Over the past few weeks, there has been a noticeable shift happening across the HR market globally.
Not just in hiring activity, but in how organizations are thinking about the HR function itself.
What many companies needed from HR leadership five years ago is very different to what they are looking for today.
Historically, senior HR leaders were primarily measured on people leadership, culture, recruitment and operational stability. Those areas still matter, but increasingly they are becoming the baseline expectation rather than the differentiator.
The conversation at leadership level has shifted.
Boards, CEOs and investors are now asking different questions:
- How does the workforce need to change to support growth?
- Which roles will still exist in three years?
- How should AI impact organizational design?
- What capability gaps could slow transformation?
- Is the current leadership structure fit for what comes next?
That changes the role HR leadership plays inside an organization.
Across global markets, HR is moving closer to transformation, business strategy and operational decision making. In many businesses, CHROs are now expected to contribute well beyond traditional people leadership responsibilities.
Leadership Expectations Are Changing Fast
Recent research from Deloitte’s 2026 Global Human Capital Trends report highlights how AI and workforce transformation are compressing traditional business cycles, forcing organizations to become significantly more agile in how they structure teams, leadership and decision making. The report notes that speed, adaptability and workforce orchestration are now viewed as core competitive advantages by senior business leaders.
At the same time, McKinsey’s 2025 workplace AI report found that while almost all companies are investing heavily in AI, very few believe they are truly mature in how AI is embedded across workflows and business operations. One of the biggest barriers identified was not employee resistance, but leadership readiness.
That is increasingly visible in HR leadership hiring.
Some organizations are redesigning HR structures entirely. Others are reassessing leadership capability more quietly behind the scenes. In many cases, businesses are not necessarily looking for “better” HR leaders. They are looking for different ones.
Leaders who can operate commercially, navigate transformation, influence organizational design and understand how technology will reshape workforce structures over the next decade.
AI Is Reshaping Organizational Design
AI is accelerating much of this.
Not simply because of automation, but because it is forcing organizations to rethink how work itself gets done.
That has broader implications than many people initially expected.
It affects:
- Workforce planning
- Team structures
- Leadership layers
- Productivity expectations
- Capability requirements
- Decision making
The result is that many organizations are becoming flatter, more specialized and more focused on impact than hierarchy.
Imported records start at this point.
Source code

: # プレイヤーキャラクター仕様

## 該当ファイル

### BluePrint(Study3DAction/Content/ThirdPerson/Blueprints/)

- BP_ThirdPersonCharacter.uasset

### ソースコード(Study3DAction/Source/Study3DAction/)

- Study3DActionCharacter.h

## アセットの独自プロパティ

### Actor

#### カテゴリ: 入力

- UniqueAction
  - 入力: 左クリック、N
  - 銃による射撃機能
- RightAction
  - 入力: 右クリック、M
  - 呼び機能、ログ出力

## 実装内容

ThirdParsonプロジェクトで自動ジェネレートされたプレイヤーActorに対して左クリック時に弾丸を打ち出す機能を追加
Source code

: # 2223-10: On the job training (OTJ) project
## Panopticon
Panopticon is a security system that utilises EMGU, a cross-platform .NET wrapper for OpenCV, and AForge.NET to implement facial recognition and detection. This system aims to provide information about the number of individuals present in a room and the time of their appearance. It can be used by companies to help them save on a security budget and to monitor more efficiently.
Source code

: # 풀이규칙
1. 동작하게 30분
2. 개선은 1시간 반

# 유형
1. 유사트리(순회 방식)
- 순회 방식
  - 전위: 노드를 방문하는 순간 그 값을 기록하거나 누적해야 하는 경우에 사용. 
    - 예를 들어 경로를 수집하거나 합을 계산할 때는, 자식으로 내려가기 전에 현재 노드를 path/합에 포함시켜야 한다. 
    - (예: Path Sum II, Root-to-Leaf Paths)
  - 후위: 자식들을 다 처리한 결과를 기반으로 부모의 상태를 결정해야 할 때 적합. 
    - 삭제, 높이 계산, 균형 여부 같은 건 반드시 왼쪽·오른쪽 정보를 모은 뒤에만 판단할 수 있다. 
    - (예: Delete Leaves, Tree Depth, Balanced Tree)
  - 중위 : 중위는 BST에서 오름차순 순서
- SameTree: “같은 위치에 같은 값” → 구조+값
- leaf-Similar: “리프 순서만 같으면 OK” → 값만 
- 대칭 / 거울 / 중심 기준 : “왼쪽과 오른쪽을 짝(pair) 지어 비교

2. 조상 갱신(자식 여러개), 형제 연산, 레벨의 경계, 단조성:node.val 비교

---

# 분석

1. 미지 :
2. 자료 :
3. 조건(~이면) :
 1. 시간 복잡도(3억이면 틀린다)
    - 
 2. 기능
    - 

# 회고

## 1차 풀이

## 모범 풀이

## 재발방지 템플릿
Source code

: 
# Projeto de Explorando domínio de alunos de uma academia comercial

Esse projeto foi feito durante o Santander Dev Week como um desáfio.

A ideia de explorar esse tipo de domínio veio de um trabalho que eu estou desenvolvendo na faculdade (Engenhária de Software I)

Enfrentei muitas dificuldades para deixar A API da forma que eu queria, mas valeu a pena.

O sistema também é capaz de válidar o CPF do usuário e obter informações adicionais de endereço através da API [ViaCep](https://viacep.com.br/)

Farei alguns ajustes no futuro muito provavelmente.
A recent Wall Street Journal report on AI and workforce transformation highlighted how HR and technology teams are now working far more closely together as companies reshape roles, operating structures and workforce strategies around AI adoption. The article also pointed to growing pressure on HR functions to lead cultural and organizational adaptation, not simply hiring activity.
Japan Is Entering the Same Shift
Japan is not immune to this shift.
Historically, change within HR structures in Japan has often moved more gradually than in some Western markets. However, over the past year there has been a clear increase in conversations around transformation, global alignment, AI readiness and leadership capability.
Particularly within international businesses and large domestic organizations undergoing change.
At the same time, there is still a relatively small talent pool in Japan with deep experience across:
- HR transformation
- Global stakeholder management
- Organizational design
- Executive-level business partnering
- Technology-enabled workforce strategy
That gap is becoming more visible.
There is also increasing evidence that while AI adoption in Japan is growing, execution and leadership capability remain inconsistent. A recent analysis referencing PwC data on Japanese enterprises showed that many organizations are still early in embedding AI into workflows and leadership structures compared to Western markets.
The Real Question: What Should HR Look Like Next?
One of the more interesting dynamics emerging is that many organizations are still trying to determine what their future HR structure should actually look like.
In a number of senior searches recently, the conversation has started before the role itself has even been fully defined.
The title may exist, but the mandate is still evolving.
That changes the nature of leadership hiring.
Increasingly, the discussion is not simply:
“Who is available?”
It becomes:
“What capability does the organization actually need for the next phase of growth or transformation?”
That is a much more strategic conversation.
It also means the value of executive search is shifting.
The market is moving away from transactional hiring and further toward advisory-led hiring, where organizations need external perspective on structure, capability and leadership direction before a search formally begins.
This Feels Bigger Than a Trend
From my perspective, we’re likely at the early stage of a multi-year transformation cycle - not a short-term trend.
The HR market in Japan over the next five years will likely look very different from the market we have known over the past decade.
Not only in terms of the roles themselves, but in the expectations placed on HR leadership and the profile of leaders organizations choose to invest in.
For anyone operating in the HR or talent space, this is a shift worth paying attention to. I’m curious to hear how others are seeing this evolve in their organizations and how they plan to approach that transition from here.